■ **GIVEN ENTRIES**:
----

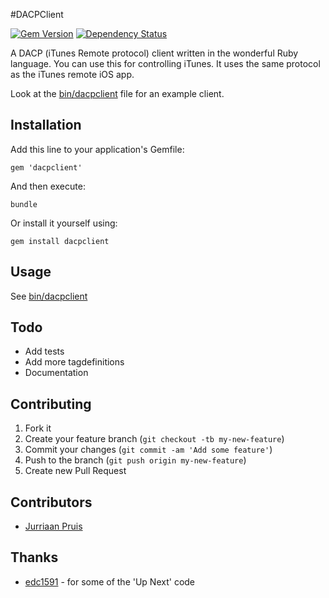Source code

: #DACPClient

[![Gem Version](https://badge.fury.io/rb/dacpclient.png)](http://badge.fury.io/rb/dacpclient) [![Dependency Status](https://gemnasium.com/jurriaan/ruby-dacpclient.png)](https://gemnasium.com/jurriaan/ruby-dacpclient)

A DACP (iTunes Remote protocol) client written in the wonderful Ruby language.
You can use this for controlling iTunes. It uses the same protocol as the iTunes remote iOS app.

Look at the [bin/dacpclient](https://github.com/jurriaan/ruby-dacpclient/blob/master/bin/dacpclient) file for an example client.

## Installation

Add this line to your application's Gemfile:

    gem 'dacpclient'

And then execute:

    bundle

Or install it yourself using:

    gem install dacpclient

## Usage

See [bin/dacpclient](https://github.com/jurriaan/ruby-dacpclient/blob/master/bin/dacpclient)

## Todo

- Add tests
- Add more tagdefinitions
- Documentation

## Contributing

1. Fork it
2. Create your feature branch (`git checkout -tb my-new-feature`)
3. Commit your changes (`git commit -am 'Add some feature'`)
4. Push to the branch (`git push origin my-new-feature`)
5. Create new Pull Request

## Contributors

- [Jurriaan Pruis](https://github.com/jurriaan)

## Thanks

- [edc1591](https://github.com/edc1591) - for some of the 'Up Next' code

----

■ **EXERCISE INSTRUCTIONS**: Your answer should consist only of the lines from the one with "Or install it" through the end of the data above, reproduced exactly.

■ **EXPECTED OUTPUT**:
Or install it yourself using:

    gem install dacpclient

## Usage

See [bin/dacpclient](https://github.com/jurriaan/ruby-dacpclient/blob/master/bin/dacpclient)

## Todo

- Add tests
- Add more tagdefinitions
- Documentation

## Contributing

1. Fork it
2. Create your feature branch (`git checkout -tb my-new-feature`)
3. Commit your changes (`git commit -am 'Add some feature'`)
4. Push to the branch (`git push origin my-new-feature`)
5. Create new Pull Request

## Contributors

- [Jurriaan Pruis](https://github.com/jurriaan)

## Thanks

- [edc1591](https://github.com/edc1591) - for some of the 'Up Next' code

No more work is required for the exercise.